Сысоев свернул в узкую щель между гаражами и ушел от преследователя. За гаражами, на мусорной куче, лежала собака. Солнечный луч, встав под определенным углом, заставил сверкать ее мертвый глаз. Сысоев похоронил собаку под небольшой пушистой елью.

Работая сломанной лопаткой, найденной тут же, на загаражной свалке, он с горечью думал, что, может быть, ему зачтется сие доброе дело, когда вот уже скоро, через каких-нибудь несколько лет – а время в старости ускоряет свой бег – и это все равно, что завтра, совсем уже скоро, через каких-нибудь несколько дней по новому летоисчислению…

Где-то в Казани еще был племянник, возможно, и прочие родственники, бессвязно… Все свое имущество – квартиру, развалины автомобиля, Горбатого своего и гараж Сысоев завещал местному коммерческому монастырю, тайно: после смерти найдут его завещание, и покаяние, занявшее целую тетрадь бисерного почерка найдут. Года три назад приходили первые бандиты, хотели имущество отобрать, а Сысоева умертвить, но он копию завещания молча показал – отступились.

Вскоре другие пришли – наверно, кто-то из соседей упорно стучал – те оказались въедливые: привязали Сысоева к стулу, прозрачной липкой лентой с треском примотали, пустили воду в ванной, топить его будут, поставили чайник на плиту, кипяток в рот заливать.

– Чуешь, чем пахнет, дед? – спросил один.

– Жареным, пахнет, дед, – уточнил другой.

– Утюг, паяльник есть? – деловитым тоном осведимился третий. – Утюг, – он положил руку на сердце, – я тебе в живот провалю, а паяльник, – он поднял и сразу опустил палец, – в жопу, – пальцем будто через заборчик перемахнув.

– Яйца ему лучше подрежь! – сквозь зубы процедила девчонка, такая милая, с юным лицом. – Дыму не будет.

Она, как Сысоев понял, нотариусом была, молодой специалист, чистые бумаги и печать с собой принесла.

– Гляньте-ка, а он в куклы играет. Тащи-ка одну сюда.

Принес куклу Агнию, положил на бок табуретку, куклу к ножке той же прозрачной лентой прилепил.

– Смотри, дед, что с тобой будет. Хорошо смотри. Вот я твоей кукле паяльничек в жопу вставляю. Пластмассой жареной пахнет. А то мясом твоим пахнуть будет, усек?

– Ты ей глаз голубой выжги, – посоветовала девушка, прикуривая. – Все же меньше дыму.

Дым все же вился, и от Агнии, и от девушки, чья белизна и свежесть были воистину ангельскими.
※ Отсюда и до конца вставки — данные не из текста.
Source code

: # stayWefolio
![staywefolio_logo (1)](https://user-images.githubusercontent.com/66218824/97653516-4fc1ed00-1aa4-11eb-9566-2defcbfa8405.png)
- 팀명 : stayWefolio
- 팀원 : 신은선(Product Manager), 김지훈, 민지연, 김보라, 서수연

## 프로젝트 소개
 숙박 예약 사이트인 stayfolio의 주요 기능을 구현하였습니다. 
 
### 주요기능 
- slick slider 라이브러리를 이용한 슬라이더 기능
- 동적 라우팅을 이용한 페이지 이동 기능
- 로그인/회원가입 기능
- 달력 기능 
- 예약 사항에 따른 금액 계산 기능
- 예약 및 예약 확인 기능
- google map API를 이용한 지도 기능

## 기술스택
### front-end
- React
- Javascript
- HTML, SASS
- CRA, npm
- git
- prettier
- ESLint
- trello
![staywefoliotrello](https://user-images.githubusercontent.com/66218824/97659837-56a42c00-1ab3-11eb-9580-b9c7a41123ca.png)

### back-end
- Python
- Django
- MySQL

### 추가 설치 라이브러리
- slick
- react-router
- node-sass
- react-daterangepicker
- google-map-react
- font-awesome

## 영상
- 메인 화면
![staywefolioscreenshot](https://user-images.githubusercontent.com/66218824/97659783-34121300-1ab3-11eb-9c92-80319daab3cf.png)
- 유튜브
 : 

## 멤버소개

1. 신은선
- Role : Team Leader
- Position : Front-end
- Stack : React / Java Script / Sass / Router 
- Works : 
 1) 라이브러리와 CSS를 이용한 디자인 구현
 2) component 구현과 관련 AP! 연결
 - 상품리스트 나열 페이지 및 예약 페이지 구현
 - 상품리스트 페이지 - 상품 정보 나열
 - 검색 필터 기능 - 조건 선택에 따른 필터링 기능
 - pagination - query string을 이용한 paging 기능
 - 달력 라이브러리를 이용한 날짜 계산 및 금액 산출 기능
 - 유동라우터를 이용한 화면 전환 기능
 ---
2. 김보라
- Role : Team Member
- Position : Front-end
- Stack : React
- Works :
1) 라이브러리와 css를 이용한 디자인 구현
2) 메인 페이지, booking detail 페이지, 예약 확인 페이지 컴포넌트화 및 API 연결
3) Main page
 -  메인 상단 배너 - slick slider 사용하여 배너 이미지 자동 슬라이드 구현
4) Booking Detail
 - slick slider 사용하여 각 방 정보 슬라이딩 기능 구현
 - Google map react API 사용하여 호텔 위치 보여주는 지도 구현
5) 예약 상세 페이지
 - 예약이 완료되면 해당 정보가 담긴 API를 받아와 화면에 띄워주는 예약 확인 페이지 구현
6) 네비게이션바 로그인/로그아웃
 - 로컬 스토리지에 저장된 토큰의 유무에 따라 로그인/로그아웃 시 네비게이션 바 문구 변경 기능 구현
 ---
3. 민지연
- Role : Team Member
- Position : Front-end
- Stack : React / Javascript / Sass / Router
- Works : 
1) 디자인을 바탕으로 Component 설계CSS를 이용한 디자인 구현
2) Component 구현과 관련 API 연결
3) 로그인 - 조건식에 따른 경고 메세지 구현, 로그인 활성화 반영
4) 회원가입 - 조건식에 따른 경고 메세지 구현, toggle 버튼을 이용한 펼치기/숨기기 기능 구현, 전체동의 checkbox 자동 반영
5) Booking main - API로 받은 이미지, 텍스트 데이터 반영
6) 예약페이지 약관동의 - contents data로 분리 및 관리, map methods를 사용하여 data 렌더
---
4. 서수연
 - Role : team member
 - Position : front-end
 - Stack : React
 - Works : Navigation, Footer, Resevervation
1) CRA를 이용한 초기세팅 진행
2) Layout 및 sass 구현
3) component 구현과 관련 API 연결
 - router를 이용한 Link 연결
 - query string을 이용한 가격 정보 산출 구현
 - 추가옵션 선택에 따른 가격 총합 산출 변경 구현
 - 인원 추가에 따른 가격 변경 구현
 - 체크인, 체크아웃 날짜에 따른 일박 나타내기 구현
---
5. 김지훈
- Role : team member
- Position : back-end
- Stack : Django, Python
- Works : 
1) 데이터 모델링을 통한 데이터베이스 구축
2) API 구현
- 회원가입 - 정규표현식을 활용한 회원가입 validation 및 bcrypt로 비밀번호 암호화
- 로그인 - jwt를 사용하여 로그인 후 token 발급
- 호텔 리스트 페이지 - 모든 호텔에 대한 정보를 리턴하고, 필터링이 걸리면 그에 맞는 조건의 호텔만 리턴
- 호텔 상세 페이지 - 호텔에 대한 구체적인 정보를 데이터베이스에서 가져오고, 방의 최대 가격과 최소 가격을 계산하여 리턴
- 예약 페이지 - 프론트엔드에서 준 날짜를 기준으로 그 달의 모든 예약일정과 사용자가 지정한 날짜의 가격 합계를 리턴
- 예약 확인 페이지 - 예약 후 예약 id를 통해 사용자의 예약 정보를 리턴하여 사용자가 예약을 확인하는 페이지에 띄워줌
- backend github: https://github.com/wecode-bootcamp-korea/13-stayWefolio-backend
– Ничего куколка была, – с неподдельной грустью вздохнула она, когда оба глаза Агнии превратились в оплавленные дыры.

– Ну что, будем колоться, партизан?

Сысоев вдруг широко улыбнулся, потом стал хохотать, запрокинув голову. Ему предложили именно тот конец света, которого он жаждал все эти годы, но почему-то было вполне ясно, что до конца они дело не доведут.

Развязали, ушли. Сысоев принял ванну. Он плакал, сидя в ванной, потому что в первый и последний раз – сорвалось, а другого такого шанса уже не будет.